The root cause of this development lies in the U.S. Supreme Court’s ruling on February 20, which determined that the Trump administration’s unilateral imposition of reciprocal tariffs under IEEPA was unconstitutional, thereby removing the legal foundation of the ART. As a result, Malaysia’s Minister of Investment, Trade and Industry, Tengku Zafrul Aziz, formally declared on March 15 that the agreement “does not exist.” Malaysia’s exports to the U.S. are highly dependent on electronic products (export value reached USD 43.39 billion in 2024, representing a 67% increase compared to 2020). The agreement had previously provided preferential market access; its invalidation raises concerns that the U.S. may initiate Section 301 investigations, potentially impacting major export sectors such as electronics. Furthermore, the Trump administration has warned that countries invoking the court ruling to withdraw from agreements may face retaliatory tariffs, exacerbating trade tensions. Malaysia has opted to exit the agreement to avoid compromising its economic sovereignty and trade surplus (approximately MYR 98.7 billion).

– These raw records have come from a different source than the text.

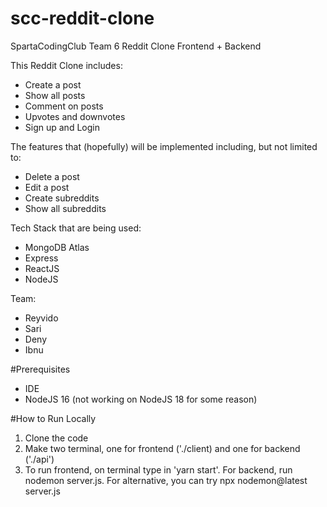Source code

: # scc-reddit-clone
SpartaCodingClub Team 6 Reddit Clone Frontend + Backend

This Reddit Clone includes:
- Create a post
- Show all posts
- Comment on posts
- Upvotes and downvotes
- Sign up and Login

The features that (hopefully) will be implemented including, but not limited to:
- Delete a post
- Edit a post
- Create subreddits
- Show all subreddits

Tech Stack that are being used:
- MongoDB Atlas
- Express
- ReactJS
- NodeJS

Team:
- Reyvido
- Sari
- Deny
- Ibnu

#Prerequisites
- IDE
- NodeJS 16 (not working on NodeJS 18 for some reason)

#How to Run Locally
1. Clone the code
2. Make two terminal, one for frontend ('./client) and one for backend ('./api')
3. To run frontend, on terminal type in 'yarn start'. For backend, run nodemon server.js. For alternative, you can try npx nodemon@latest server.js

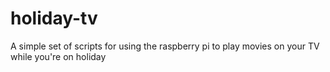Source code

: # holiday-tv
A simple set of scripts for using the raspberry pi to play movies on your TV while you're on holiday
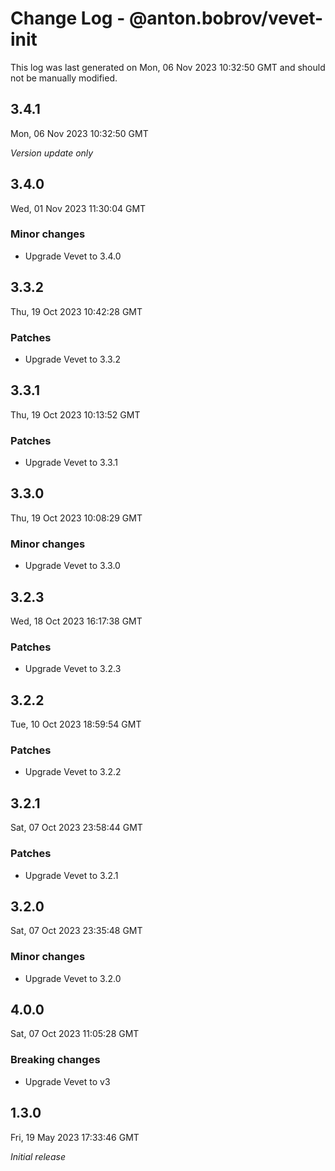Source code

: # Change Log - @anton.bobrov/vevet-init

This log was last generated on Mon, 06 Nov 2023 10:32:50 GMT and should not be manually modified.

## 3.4.1
Mon, 06 Nov 2023 10:32:50 GMT

_Version update only_

## 3.4.0
Wed, 01 Nov 2023 11:30:04 GMT

### Minor changes

- Upgrade Vevet to 3.4.0

## 3.3.2
Thu, 19 Oct 2023 10:42:28 GMT

### Patches

- Upgrade Vevet to 3.3.2

## 3.3.1
Thu, 19 Oct 2023 10:13:52 GMT

### Patches

- Upgrade Vevet to 3.3.1

## 3.3.0
Thu, 19 Oct 2023 10:08:29 GMT

### Minor changes

- Upgrade Vevet to 3.3.0

## 3.2.3
Wed, 18 Oct 2023 16:17:38 GMT

### Patches

- Upgrade Vevet to 3.2.3

## 3.2.2
Tue, 10 Oct 2023 18:59:54 GMT

### Patches

- Upgrade Vevet to 3.2.2

## 3.2.1
Sat, 07 Oct 2023 23:58:44 GMT

### Patches

- Upgrade Vevet to 3.2.1

## 3.2.0
Sat, 07 Oct 2023 23:35:48 GMT

### Minor changes

- Upgrade Vevet to 3.2.0

## 4.0.0
Sat, 07 Oct 2023 11:05:28 GMT

### Breaking changes

- Upgrade Vevet to v3

## 1.3.0
Fri, 19 May 2023 17:33:46 GMT

_Initial release_

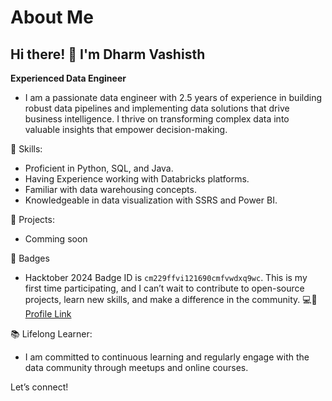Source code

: # About Me
## Hi there! 👋 I'm **Dharm Vashisth**

**Experienced Data Engineer**
- I am a passionate data engineer with 2.5 years of experience in building robust data pipelines and implementing
data solutions that drive business intelligence. 
I thrive on transforming complex data into valuable insights that empower decision-making.

🔧 Skills:

- Proficient in Python, SQL, and Java.
- Having Experience working with Databricks platforms.
- Familiar with data warehousing concepts.
- Knowledgeable in data visualization with SSRS and Power BI.

🚀 Projects:

- Comming soon

🏅 Badges
- Hacktober 2024 Badge ID is `cm229ffvi121690cmfvwdxq9wc`. This is my first time participating, and I can’t wait to contribute to open-source projects, learn new skills, and make a difference in the community. 💻🚀 [Profile Link](https://holopin.me/dharmvashisth)

📚 Lifelong Learner: 
- I am committed to continuous learning and regularly engage with the data community through meetups and online courses.

Let’s connect!

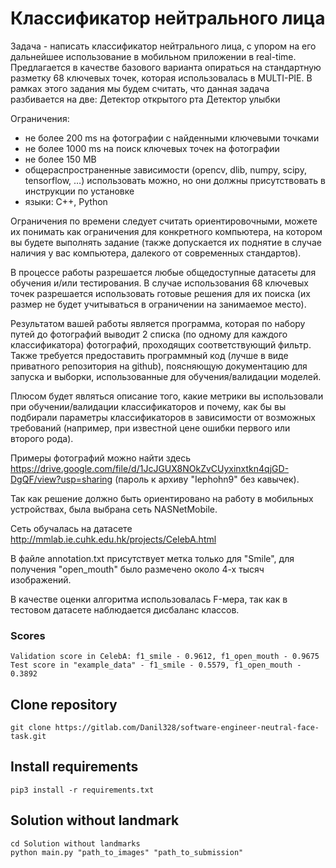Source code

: # Классификатор нейтрального лица

Задача - написать классификатор нейтрального лица, с упором на его дальнейшее использование в мобильном приложении в real-time. Предлагается в качестве базового варианта опираться на стандартную разметку 68 ключевых точек, которая использовалась в MULTI-PIE.
В рамках этого задания мы будем считать, что данная задача разбивается на две:
Детектор открытого рта
Детектор улыбки

Ограничения:
- не более 200 ms на фотографии с найденными ключевыми точками
- не более 1000 ms на поиск ключевых точек на фотографии
- не более 150 MB 
- общераспространенные зависимости (opencv, dlib, numpy, scipy, tensorflow, …) использовать можно, но они должны присутствовать в инструкции по установке
- языки: C++, Python

Ограничения по времени следует считать ориентировочными, можете их понимать как ограничения для конкретного компьютера, на котором вы будете выполнять задание (также допускается их поднятие в случае наличия у вас компьютера, далекого от современных стандартов).

В процессе работы разрешается любые общедоступные датасеты для обучения и/или тестирования. В случае использования 68 ключевых точек разрешается использовать готовые решения для их поиска (их размер не будет учитываться в ограничении на занимаемое место). 

Результатом вашей работы является программа, которая по набору путей до фотографий выводит 2 списка (по одному для каждого классификатора) фотографий, проходящих соответствующий фильтр. Также требуется предоставить программный код (лучше в виде приватного репозитория на github), поясняющую документацию для запуска и выборки, использованные для обучения/валидации моделей.

Плюсом будет являться описание того, какие метрики вы использовали при обучении/валидации классификаторов и почему, как бы вы подбирали параметры классификаторов в зависимости от возможных требований (например, при известной цене ошибки первого или второго рода).

Примеры фотографий можно найти здесь 
https://drive.google.com/file/d/1JcJGUX8NOkZvCUyxinxtkn4qjGD-DgQF/view?usp=sharing
(пароль к архиву "Iephohn9" без кавычек).

Так как решение должно быть ориентировано на работу в мобильных устройствах, была выбрана сеть NASNetMobile.

Сеть обучалась на датасете http://mmlab.ie.cuhk.edu.hk/projects/CelebA.html

В файле annotation.txt присутствует метка только для "Smile", для получения "open_mouth" было размечено около 4-х тысяч изображений.

В качестве оценки алгоритма использовалась F-мера, так как в тестовом датасете наблюдается дисбаланс классов.

### Scores

    Validation score in CelebA: f1_smile - 0.9612, f1_open_mouth - 0.9675
    Test score in "example_data" - f1_smile - 0.5579, f1_open_mouth - 0.3892
    
## Clone repository

    git clone https://gitlab.com/Danil328/software-engineer-neutral-face-task.git

## Install requirements

    pip3 install -r requirements.txt

## Solution without landmark

    cd Solution without landmarks
    python main.py "path_to_images" "path_to_submission"
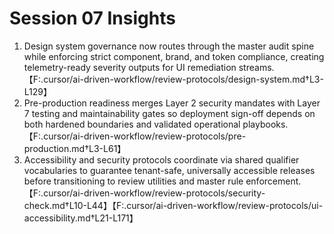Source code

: # Session 07 Insights

1. Design system governance now routes through the master audit spine while enforcing strict component, brand, and token compliance, creating telemetry-ready severity outputs for UI remediation streams.【F:.cursor/ai-driven-workflow/review-protocols/design-system.md†L3-L129】
2. Pre-production readiness merges Layer 2 security mandates with Layer 7 testing and maintainability gates so deployment sign-off depends on both hardened boundaries and validated operational playbooks.【F:.cursor/ai-driven-workflow/review-protocols/pre-production.md†L3-L61】
3. Accessibility and security protocols coordinate via shared qualifier vocabularies to guarantee tenant-safe, universally accessible releases before transitioning to review utilities and master rule enforcement.【F:.cursor/ai-driven-workflow/review-protocols/security-check.md†L10-L44】【F:.cursor/ai-driven-workflow/review-protocols/ui-accessibility.md†L21-L171】
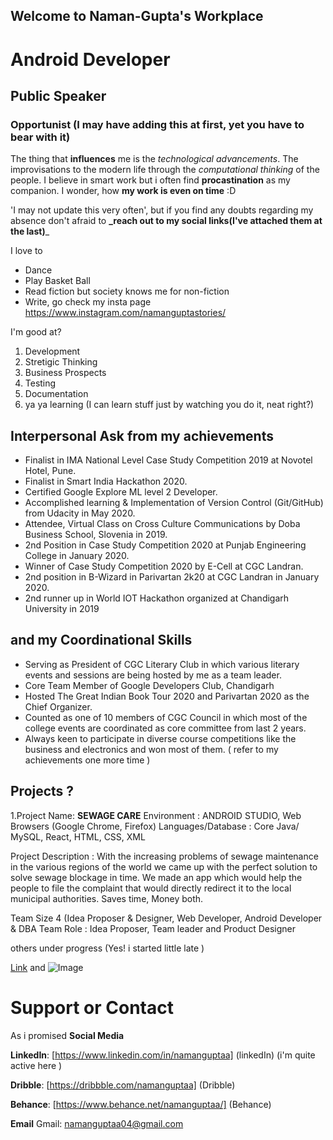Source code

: ## Welcome to Naman-Gupta's Workplace

# Android Developer
## Public Speaker
### Opportunist (I may have adding this at first, yet you have to bear with it)
The thing that **influences** me is the _technological advancements_. The improvisations to the modern life through the _computational thinking_ of the people. 
I believe in smart work but i often find **procastination** as my companion. I wonder, how **my work is even on time** :D

'I may not update this very often', but if you find any doubts regarding my absence don't afraid to **_reach out to my social links(I've attached them at the last)**_

I love to 
- Dance
- Play Basket Ball
- Read fiction but society knows me for non-fiction
- Write, go check my insta page https://www.instagram.com/namanguptastories/

I'm good at?
1. Development
2. Stretigic Thinking
3. Business Prospects
4. Testing
5. Documentation
6. ya ya learning (I can learn stuff just by watching you do it, neat right?)

## Interpersonal Ask from my achievements
-	Finalist in IMA National Level Case Study Competition 2019 at Novotel Hotel, Pune.
-	Finalist in Smart India Hackathon 2020. 
-	Certified Google Explore ML level 2 Developer.
-	Accomplished learning & Implementation of Version Control (Git/GitHub) from Udacity in May 2020.
-	Attendee, Virtual Class on Cross Culture Communications by Doba Business School, Slovenia in 2019.
-	2nd Position in Case Study Competition 2020 at Punjab Engineering College in January 2020. 
-	Winner of Case Study Competition 2020 by E-Cell at CGC Landran.
-	2nd position in B-Wizard in Parivartan 2k20 at CGC Landran in January 2020.
-	2nd runner up in World IOT Hackathon organized at Chandigarh University in 2019
 ## and my Coordinational Skills
-	Serving as President of CGC Literary Club in which various literary events and sessions are being hosted by me as a team leader.
-	Core Team Member of Google Developers Club, Chandigarh
-	Hosted The Great Indian Book Tour 2020 and Parivartan 2020 as the Chief Organizer.
-	Counted as one of 10 members of CGC Council in which most of the college events are coordinated as core committee from last 2 years.
-	Always keen to participate in diverse course competitions like the business and electronics and won most of them.
( refer to my achievements one more time )

## Projects ?

1.Project Name: **SEWAGE CARE**
Environment	:	ANDROID STUDIO, Web Browsers (Google Chrome, Firefox)
Languages/Database	:	Core Java/ MySQL, React, HTML, CSS, XML

Project Description
:	With the increasing problems of sewage maintenance in the various regions of the world we came up with the perfect solution to solve sewage blockage in time. We made an app which would help the people to file the complaint that would directly redirect it to the local municipal authorities. Saves time, Money both.

Team Size		4 (Idea Proposer & Designer, Web Developer, Android Developer & DBA
Team Role	:	Idea Proposer, Team leader and Product Designer


others under progress (Yes! i started little late )

[Link](url) and ![Image](src)

# Support or Contact
As i promised 
**Social Media**

**LinkedIn**: [https://www.linkedin.com/in/namanguptaa] (linkedIn) (i'm quite active here )

**Dribble**: [https://dribbble.com/namanguptaa] (Dribble)

**Behance**: [https://www.behance.net/namanguptaa/] (Behance)

**Email**
Gmail: namanguptaa04@gmail.com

Looking ahead, in the short term, U.S.–Malaysia trade may shift toward a general 10% U.S. tariff framework. While this transition could reduce export costs compared to the previous 19% rate, Malaysian exporters will still face uncertainty and must remain cautious of potential targeted tariffs under Section 232 or Section 301, particularly in the electronics and rubber sectors. In the medium term, if more countries declare similar agreements invalid, the global trade landscape may undergo restructuring due to a chain reaction, leading to further supply chain adjustments. The U.S. trade deficit could worsen (Malaysia’s exports to the U.S. totaled USD 3.867 billion in January 2025, down 9% month-over-month from December 2024), potentially fueling inflation and influencing Federal Reserve monetary policy. The Malaysian government is currently assessing cost-benefit implications and seeking ASEAN cooperation to diversify risks. Overall, the market outlook remains volatile, and investors are advised to closely monitor subsequent negotiation developments.